Prediksi yang akurat terkadang tidak menyenangkan. Matthias tiba-tiba menyadari hal itu pagi ini, ketika dia sedang menatap taman mawar tanpa Leyla Lewellin.
Dia ragu apakah dia akan muncul untuk saat ini, setelah merasa terpuruk. Matthias sudah menebaknya saat dia mendengar laporan Hessen di kantornya tadi malam. Meski begitu, menyaksikan ketidakhadiran Leyla dengan kedua matanya sendiri telah membuatnya merasa jengkel.
‘Dia sangat bodoh.’
Sambil tertawa, Matthias menurunkan tirai tipis lalu berbalik.
Pencurian Linda Etman adalah tipu muslihat.
Menghancurkan hati Leyla Lewellin dan menodai harga dirinya adalah tujuan sebenarnya. Dia menyusun rencana lain setelah kegagalannya menghentikan putranya; Leyla-lah yang harus dihentikan.
Matthias bertepuk tangan gembira dan angkat topi atas pendekatan hebat Ny. Etman. Dia memiliki cengkeraman yang luar biasa pada lawannya dan menusukkan pedangnya tepat pada sasaran.
Permusuhannya terhadap Leyla memberinya hiburan lebih dari yang dia duga. Matthias tak kuasa menahan tawa yang keluar dari bibirnya saat mendengarkan laporan Hessen kemarin malam.
Pagi akhir pekannya yang santai terasa sangat panjang dan membosankan. Usai berganti pakaian, Matthias kembali menatap ke luar jendela sambil meminum kopinya. Hanya Bill Remmer dan karyawan kebun yang ada di sana, tapi Leyla tidak terlihat.

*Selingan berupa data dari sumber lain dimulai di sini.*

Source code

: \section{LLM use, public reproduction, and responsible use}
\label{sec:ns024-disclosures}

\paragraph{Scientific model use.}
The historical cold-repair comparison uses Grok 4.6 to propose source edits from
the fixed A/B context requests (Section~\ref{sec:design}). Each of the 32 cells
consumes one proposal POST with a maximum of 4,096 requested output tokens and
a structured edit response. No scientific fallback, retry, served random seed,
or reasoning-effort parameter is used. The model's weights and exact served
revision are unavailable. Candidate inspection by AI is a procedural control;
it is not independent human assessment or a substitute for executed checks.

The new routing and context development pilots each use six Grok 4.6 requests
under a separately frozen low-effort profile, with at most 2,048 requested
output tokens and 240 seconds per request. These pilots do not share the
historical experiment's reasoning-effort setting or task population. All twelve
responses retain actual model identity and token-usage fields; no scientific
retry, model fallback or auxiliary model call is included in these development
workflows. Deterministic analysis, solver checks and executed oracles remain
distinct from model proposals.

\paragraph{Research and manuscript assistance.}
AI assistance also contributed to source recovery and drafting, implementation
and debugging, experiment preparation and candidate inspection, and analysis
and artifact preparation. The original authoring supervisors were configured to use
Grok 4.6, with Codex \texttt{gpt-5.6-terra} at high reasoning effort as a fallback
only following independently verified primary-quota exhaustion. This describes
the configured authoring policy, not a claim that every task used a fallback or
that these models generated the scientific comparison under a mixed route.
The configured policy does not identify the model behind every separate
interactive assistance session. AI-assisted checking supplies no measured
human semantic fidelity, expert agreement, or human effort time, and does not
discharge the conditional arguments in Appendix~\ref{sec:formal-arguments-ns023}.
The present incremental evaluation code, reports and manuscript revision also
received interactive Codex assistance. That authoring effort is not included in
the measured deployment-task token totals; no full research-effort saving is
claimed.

Apakah dia terlalu serakah dalam menginginkan seseorang yang menyedihkan seperti dia?
Matthias berjalan-jalan pagi sambil mengejek keadaannya yang menyedihkan. Biasanya, dia akan mampir ke paviliun untuk berenang di waktu senggang. Para pelayan yang paham betul dengan rutinitas Tuan mereka akan melarikan diri begitu mereka melihatnya mendekat.
Dia ingin melihat Leyla menangis agar dia bisa bersenang-senang hari ini.
Saat sedang menikmati angin bertiup, Matthias kebetulan tiba di pondok tukang kebun. Rumah tanpa Leyla yang sedang bersantai di teras sambil membaca buku atau rajin mengerjakan pekerjaan rumah di halaman, terasa terlalu sepi.
Kekesalan Matthias sedikit meningkat. Saat itulah seekor merpati putih tiba-tiba terbang ke dalam rumah.
Burung itu terbang lurus menuju jendela di belakang pondok seolah-olah mempunyai tujuan yang telah ditentukan. Tanpa ragu sedetik pun Matthias langsung menuju ke tempat burung itu lewat. Burung itu bertengger dengan tenang di jendela yang setengah terbuka, dan dia melihat sebuah catatan menempel di kaki burung itu.
Di luar jendela ada kamar Leyla.
Merpati tidak lari saat Matthias mendekatinya.
‘Merpati pos?’
Matthias memandang burung itu dengan cemberut sebelum menangkapnya dengan lembut.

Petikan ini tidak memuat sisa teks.